-- EXERCISE GOAL --
Only the lines of the data holding the string "findings" need to be returned.

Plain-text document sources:
'''
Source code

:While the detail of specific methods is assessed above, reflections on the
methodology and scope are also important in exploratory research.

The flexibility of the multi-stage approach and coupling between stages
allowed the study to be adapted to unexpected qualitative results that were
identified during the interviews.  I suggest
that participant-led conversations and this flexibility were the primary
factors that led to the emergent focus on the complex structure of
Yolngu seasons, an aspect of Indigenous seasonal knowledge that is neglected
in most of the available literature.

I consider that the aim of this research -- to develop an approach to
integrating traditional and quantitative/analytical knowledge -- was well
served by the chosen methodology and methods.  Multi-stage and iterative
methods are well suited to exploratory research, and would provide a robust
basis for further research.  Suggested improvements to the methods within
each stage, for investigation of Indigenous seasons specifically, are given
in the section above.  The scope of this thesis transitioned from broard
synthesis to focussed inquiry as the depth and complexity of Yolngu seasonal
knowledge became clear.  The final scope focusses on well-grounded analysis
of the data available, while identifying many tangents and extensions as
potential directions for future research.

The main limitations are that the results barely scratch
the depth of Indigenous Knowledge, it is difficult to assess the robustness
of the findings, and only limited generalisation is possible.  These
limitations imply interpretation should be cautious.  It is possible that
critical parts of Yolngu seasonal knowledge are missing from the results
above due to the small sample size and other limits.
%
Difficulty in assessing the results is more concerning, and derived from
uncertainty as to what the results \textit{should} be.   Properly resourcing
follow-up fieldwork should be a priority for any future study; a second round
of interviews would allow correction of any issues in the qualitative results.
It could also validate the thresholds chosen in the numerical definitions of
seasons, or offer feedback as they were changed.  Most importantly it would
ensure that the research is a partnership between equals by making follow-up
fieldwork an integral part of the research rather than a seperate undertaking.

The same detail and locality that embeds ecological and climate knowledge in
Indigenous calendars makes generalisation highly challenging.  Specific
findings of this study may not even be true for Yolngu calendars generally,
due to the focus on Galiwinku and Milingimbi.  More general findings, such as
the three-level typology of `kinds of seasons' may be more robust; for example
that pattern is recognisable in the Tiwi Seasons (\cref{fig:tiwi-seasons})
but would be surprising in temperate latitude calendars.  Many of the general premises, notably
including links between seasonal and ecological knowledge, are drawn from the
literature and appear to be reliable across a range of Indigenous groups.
'''
-- RESULT OF THIS EXERCISE --
of the findings, and only limited generalisation is possible.  These
findings of this study may not even be true for Yolngu calendars generally,
due to the focus on Galiwinku and Milingimbi.  More general findings, such as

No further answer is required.